### EXCERPTED RECORDS
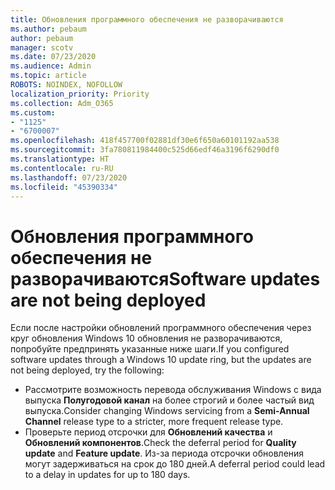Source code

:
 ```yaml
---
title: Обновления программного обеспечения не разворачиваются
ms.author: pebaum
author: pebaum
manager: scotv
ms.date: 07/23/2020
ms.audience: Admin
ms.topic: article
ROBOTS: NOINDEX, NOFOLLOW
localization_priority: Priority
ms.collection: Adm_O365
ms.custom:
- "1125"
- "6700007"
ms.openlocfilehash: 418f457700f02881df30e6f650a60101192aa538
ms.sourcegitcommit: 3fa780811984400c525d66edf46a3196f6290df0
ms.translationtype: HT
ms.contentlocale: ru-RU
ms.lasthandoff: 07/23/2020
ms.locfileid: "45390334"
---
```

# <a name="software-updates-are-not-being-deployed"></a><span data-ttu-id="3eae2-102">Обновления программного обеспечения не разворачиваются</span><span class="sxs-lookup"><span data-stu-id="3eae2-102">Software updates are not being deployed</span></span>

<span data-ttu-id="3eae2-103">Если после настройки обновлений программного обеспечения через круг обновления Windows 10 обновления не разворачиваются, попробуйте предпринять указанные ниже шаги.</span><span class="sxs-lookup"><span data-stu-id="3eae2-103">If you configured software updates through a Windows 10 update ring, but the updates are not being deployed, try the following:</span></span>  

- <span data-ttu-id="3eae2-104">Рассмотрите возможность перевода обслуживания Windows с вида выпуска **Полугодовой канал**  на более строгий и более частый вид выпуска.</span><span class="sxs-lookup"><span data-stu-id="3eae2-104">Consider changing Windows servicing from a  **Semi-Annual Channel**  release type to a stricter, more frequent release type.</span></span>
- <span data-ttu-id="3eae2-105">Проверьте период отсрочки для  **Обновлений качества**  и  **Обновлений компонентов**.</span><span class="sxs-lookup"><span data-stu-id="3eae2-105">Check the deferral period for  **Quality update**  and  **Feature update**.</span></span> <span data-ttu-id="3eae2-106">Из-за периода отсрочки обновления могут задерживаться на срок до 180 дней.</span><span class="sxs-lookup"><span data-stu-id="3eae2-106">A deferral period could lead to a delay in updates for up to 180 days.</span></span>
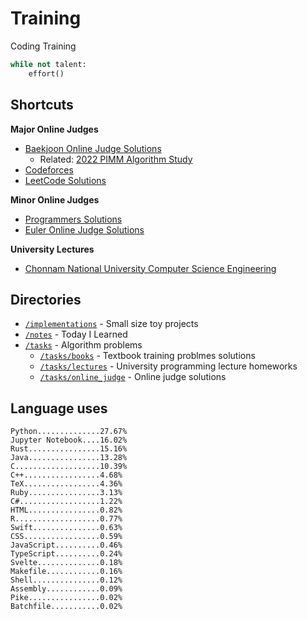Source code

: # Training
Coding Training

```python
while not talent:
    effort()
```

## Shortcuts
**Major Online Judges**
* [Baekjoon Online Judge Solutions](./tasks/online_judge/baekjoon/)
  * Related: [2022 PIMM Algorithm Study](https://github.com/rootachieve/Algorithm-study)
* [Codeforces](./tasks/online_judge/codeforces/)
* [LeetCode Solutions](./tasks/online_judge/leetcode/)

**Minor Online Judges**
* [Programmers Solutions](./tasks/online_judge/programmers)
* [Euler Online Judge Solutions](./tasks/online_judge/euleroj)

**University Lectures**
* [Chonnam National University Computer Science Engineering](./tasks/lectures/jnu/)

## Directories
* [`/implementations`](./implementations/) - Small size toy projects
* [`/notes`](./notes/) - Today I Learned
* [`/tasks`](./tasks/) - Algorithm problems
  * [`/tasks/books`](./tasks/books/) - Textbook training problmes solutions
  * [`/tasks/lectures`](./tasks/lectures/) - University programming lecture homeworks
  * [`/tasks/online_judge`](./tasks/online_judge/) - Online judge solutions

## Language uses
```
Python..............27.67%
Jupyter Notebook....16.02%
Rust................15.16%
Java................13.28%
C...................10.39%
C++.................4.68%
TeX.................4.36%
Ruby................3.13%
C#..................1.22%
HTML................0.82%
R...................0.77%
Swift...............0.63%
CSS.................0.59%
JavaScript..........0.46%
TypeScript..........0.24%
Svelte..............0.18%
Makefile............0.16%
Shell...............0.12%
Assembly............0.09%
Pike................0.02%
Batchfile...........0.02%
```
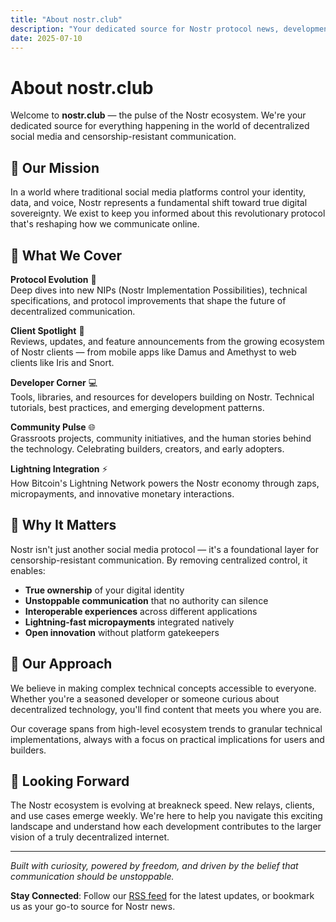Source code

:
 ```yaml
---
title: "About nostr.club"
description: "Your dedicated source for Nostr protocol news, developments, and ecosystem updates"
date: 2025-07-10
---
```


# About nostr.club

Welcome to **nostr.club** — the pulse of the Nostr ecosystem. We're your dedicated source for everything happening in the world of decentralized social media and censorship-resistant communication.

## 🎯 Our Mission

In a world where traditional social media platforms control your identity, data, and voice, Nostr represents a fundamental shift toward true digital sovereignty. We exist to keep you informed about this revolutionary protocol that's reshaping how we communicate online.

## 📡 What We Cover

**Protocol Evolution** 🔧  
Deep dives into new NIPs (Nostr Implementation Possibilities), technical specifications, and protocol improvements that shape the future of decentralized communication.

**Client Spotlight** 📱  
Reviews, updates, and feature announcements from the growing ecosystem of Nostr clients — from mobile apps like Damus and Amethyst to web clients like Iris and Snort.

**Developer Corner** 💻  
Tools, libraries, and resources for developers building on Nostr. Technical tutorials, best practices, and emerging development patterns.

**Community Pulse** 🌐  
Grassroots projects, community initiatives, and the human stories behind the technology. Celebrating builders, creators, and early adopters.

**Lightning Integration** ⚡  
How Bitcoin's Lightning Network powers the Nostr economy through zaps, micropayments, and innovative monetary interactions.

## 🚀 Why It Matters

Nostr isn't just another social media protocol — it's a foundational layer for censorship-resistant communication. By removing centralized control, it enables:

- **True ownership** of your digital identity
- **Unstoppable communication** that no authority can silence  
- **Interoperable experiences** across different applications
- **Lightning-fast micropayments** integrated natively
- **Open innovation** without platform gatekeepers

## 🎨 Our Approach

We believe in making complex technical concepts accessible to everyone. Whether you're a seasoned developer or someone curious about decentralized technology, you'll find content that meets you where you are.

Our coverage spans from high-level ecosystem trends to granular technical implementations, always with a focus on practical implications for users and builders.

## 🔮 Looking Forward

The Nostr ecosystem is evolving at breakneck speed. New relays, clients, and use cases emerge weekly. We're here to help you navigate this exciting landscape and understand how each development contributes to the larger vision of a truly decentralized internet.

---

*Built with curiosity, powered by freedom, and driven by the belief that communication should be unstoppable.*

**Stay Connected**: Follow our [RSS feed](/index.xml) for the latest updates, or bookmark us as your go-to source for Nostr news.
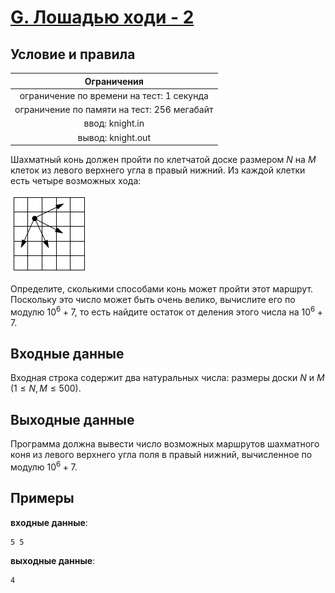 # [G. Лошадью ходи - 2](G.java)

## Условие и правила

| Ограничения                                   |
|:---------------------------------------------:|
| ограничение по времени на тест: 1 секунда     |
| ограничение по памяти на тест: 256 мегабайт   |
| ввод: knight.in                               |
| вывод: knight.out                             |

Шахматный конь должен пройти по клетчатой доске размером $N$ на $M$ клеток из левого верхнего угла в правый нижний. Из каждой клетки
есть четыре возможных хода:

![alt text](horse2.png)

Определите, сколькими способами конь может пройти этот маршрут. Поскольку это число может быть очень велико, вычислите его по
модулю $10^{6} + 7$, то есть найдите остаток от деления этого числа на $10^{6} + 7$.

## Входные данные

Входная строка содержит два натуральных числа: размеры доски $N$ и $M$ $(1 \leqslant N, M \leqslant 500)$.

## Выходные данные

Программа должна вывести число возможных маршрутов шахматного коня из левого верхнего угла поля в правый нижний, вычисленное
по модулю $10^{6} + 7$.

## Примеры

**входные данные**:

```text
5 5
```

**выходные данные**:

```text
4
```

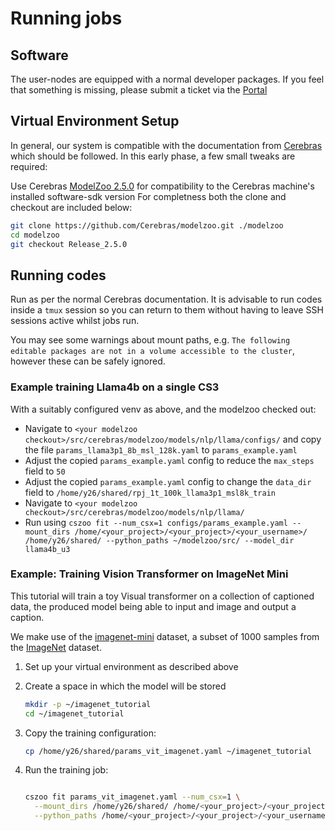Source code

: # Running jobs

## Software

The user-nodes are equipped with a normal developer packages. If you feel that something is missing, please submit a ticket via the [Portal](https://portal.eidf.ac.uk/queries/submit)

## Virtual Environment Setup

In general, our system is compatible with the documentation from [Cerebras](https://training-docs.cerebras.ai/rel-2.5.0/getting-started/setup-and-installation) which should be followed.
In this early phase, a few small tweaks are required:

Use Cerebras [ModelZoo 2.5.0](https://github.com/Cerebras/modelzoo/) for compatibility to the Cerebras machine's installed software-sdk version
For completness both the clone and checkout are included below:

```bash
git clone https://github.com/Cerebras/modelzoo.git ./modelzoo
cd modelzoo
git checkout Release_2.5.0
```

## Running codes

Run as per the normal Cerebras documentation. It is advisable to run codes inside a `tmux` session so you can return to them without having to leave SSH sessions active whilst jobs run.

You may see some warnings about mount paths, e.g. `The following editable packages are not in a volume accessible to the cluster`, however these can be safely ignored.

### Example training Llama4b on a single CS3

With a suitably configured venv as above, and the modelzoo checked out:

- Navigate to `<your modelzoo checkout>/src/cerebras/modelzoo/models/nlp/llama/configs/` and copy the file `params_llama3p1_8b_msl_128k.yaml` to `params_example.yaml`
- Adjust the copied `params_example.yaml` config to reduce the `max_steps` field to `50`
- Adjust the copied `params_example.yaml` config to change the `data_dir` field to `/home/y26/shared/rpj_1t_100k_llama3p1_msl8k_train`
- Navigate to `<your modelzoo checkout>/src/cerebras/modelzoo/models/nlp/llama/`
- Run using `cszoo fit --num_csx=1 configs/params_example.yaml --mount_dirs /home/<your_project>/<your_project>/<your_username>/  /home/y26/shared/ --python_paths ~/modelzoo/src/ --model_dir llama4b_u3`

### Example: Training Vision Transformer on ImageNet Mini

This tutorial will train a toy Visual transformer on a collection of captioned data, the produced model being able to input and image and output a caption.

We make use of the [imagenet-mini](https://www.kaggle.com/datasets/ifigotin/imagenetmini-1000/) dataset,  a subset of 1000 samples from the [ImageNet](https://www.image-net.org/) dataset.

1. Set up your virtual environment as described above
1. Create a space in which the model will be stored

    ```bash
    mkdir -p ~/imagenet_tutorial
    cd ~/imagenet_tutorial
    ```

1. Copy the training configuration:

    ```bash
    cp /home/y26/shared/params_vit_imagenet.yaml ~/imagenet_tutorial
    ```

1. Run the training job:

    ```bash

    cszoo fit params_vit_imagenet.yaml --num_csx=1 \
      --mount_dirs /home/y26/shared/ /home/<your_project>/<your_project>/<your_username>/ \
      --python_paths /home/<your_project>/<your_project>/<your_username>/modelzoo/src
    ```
######
### EXCERPTED RECORDS
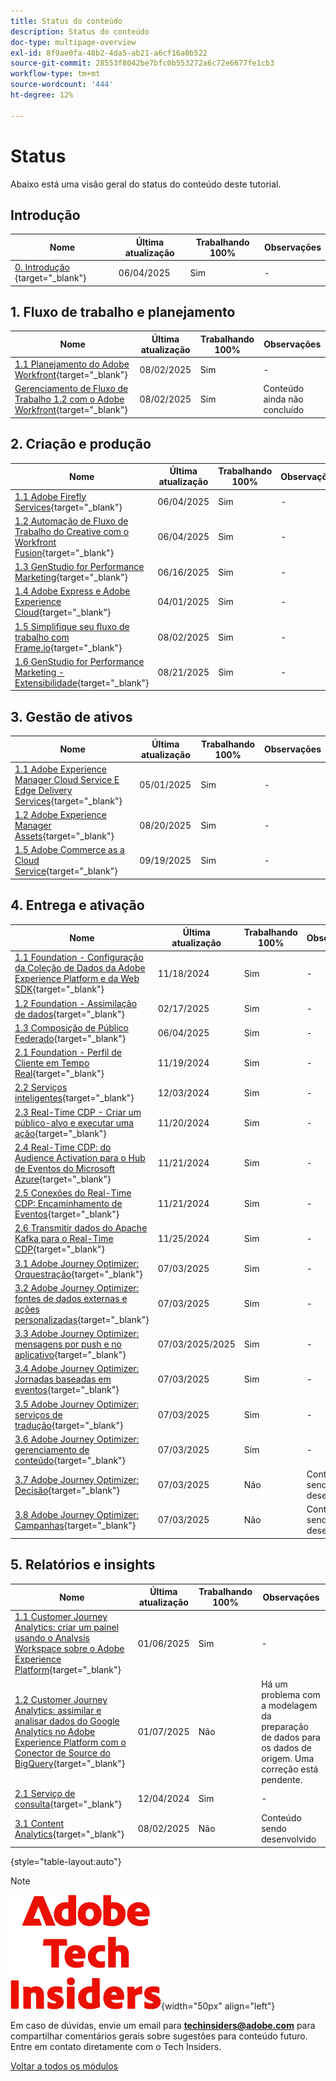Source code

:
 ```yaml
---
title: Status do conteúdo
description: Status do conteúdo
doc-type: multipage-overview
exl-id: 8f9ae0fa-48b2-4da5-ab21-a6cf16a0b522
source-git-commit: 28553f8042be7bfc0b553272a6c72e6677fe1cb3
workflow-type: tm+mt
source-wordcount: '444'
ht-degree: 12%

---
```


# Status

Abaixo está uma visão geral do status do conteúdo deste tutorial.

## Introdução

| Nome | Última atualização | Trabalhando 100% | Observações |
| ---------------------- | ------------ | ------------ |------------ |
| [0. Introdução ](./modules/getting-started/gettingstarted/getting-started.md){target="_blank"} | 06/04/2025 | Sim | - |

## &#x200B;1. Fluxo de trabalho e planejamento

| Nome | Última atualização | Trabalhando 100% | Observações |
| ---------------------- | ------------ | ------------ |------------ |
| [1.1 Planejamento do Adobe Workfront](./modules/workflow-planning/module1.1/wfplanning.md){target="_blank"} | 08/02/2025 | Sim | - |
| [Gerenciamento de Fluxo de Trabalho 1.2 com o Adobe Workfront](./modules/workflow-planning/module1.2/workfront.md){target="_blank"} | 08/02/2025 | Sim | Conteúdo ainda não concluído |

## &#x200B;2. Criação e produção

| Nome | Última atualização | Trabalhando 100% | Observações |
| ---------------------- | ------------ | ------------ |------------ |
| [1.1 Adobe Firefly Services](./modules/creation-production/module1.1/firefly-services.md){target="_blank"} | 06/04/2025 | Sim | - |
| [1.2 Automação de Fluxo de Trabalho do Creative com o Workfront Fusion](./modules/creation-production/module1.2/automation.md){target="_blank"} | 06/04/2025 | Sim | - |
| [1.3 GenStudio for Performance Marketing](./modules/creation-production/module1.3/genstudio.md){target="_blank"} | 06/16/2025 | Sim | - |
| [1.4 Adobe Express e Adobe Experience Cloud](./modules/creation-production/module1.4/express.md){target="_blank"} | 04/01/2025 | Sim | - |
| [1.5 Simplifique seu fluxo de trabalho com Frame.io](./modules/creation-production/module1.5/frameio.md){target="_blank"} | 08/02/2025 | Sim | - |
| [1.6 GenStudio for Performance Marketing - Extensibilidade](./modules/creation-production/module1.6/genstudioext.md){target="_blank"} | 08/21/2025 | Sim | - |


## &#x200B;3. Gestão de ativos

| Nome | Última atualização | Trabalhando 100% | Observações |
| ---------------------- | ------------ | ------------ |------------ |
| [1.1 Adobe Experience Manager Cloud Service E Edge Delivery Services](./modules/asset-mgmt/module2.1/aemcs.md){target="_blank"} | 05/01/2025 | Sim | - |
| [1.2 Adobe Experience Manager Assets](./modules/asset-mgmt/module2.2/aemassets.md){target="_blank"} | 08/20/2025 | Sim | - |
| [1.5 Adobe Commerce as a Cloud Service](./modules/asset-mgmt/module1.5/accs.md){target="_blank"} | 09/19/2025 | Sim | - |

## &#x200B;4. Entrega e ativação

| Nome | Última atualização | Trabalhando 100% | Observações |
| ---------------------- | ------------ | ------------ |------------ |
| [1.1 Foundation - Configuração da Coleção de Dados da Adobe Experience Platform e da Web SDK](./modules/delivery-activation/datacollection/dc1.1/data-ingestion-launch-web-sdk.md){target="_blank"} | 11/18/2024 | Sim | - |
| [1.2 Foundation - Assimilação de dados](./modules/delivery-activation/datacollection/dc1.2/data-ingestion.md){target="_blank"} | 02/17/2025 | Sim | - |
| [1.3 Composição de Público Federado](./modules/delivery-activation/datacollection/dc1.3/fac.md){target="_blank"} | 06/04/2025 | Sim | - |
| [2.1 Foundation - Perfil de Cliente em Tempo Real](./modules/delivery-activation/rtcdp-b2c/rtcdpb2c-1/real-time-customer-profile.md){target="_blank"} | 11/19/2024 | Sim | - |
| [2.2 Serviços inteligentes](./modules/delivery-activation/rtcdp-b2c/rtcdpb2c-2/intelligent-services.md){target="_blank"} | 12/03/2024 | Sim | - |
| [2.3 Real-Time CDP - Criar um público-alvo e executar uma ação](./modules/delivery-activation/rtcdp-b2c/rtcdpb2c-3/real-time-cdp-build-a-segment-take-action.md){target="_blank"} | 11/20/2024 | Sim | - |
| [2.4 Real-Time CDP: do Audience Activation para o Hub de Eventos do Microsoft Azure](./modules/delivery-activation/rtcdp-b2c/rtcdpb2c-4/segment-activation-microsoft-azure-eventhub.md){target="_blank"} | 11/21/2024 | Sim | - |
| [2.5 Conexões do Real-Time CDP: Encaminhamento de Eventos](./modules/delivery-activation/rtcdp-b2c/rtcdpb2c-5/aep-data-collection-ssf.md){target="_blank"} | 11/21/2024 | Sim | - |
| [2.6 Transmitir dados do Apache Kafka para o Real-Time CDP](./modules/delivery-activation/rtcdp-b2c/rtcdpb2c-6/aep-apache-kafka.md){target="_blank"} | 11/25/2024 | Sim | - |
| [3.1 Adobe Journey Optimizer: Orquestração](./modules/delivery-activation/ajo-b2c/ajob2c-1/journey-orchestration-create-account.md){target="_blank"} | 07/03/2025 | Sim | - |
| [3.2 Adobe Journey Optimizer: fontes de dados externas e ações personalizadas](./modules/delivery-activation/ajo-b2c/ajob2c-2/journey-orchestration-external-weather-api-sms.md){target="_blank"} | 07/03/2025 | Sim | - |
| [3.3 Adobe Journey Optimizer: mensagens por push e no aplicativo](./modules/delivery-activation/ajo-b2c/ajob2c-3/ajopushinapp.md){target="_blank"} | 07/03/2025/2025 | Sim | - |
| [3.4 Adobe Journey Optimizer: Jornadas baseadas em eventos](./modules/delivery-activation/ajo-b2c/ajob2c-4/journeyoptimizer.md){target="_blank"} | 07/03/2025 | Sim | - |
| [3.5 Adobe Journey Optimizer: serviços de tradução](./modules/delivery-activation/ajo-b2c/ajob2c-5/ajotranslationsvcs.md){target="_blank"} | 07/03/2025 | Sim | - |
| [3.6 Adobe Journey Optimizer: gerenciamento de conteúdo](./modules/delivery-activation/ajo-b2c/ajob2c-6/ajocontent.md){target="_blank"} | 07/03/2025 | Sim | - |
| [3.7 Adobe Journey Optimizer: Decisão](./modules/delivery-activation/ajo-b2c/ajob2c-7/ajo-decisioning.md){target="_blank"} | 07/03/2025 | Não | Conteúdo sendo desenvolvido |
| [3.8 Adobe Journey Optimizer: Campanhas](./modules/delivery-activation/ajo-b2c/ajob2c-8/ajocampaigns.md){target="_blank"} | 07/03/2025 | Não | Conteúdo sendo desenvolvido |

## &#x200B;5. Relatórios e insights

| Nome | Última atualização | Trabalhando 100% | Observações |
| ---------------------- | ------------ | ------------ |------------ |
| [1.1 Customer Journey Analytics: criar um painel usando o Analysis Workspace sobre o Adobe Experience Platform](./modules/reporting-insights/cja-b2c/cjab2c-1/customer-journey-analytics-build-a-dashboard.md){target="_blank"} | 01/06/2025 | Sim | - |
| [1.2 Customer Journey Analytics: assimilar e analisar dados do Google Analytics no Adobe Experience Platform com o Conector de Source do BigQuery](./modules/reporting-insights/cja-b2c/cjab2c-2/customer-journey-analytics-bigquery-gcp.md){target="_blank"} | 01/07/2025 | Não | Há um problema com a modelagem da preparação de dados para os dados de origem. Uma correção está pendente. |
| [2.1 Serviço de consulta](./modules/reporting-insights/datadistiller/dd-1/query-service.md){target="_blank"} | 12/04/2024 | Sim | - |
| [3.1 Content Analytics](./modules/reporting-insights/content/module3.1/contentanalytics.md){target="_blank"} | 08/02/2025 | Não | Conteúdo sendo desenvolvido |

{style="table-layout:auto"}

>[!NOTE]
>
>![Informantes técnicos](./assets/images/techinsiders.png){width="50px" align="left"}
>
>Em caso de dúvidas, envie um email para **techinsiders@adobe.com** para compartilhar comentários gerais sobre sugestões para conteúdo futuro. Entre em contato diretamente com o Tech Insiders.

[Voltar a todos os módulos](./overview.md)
######
_EXERCISE_
Take the line above containing "try the following:</span></span>", the line containing "frequent release type.</span></span>", and all lines in between, and copy them exactly without anything else.

_PROBLEM SOLUTION_
<span data-ttu-id="3eae2-103">Если после настройки обновлений программного обеспечения через круг обновления Windows 10 обновления не разворачиваются, попробуйте предпринять указанные ниже шаги.</span><span class="sxs-lookup"><span data-stu-id="3eae2-103">If you configured software updates through a Windows 10 update ring, but the updates are not being deployed, try the following:</span></span>  

- <span data-ttu-id="3eae2-104">Рассмотрите возможность перевода обслуживания Windows с вида выпуска **Полугодовой канал**  на более строгий и более частый вид выпуска.</span><span class="sxs-lookup"><span data-stu-id="3eae2-104">Consider changing Windows servicing from a  **Semi-Annual Channel**  release type to a stricter, more frequent release type.</span></span>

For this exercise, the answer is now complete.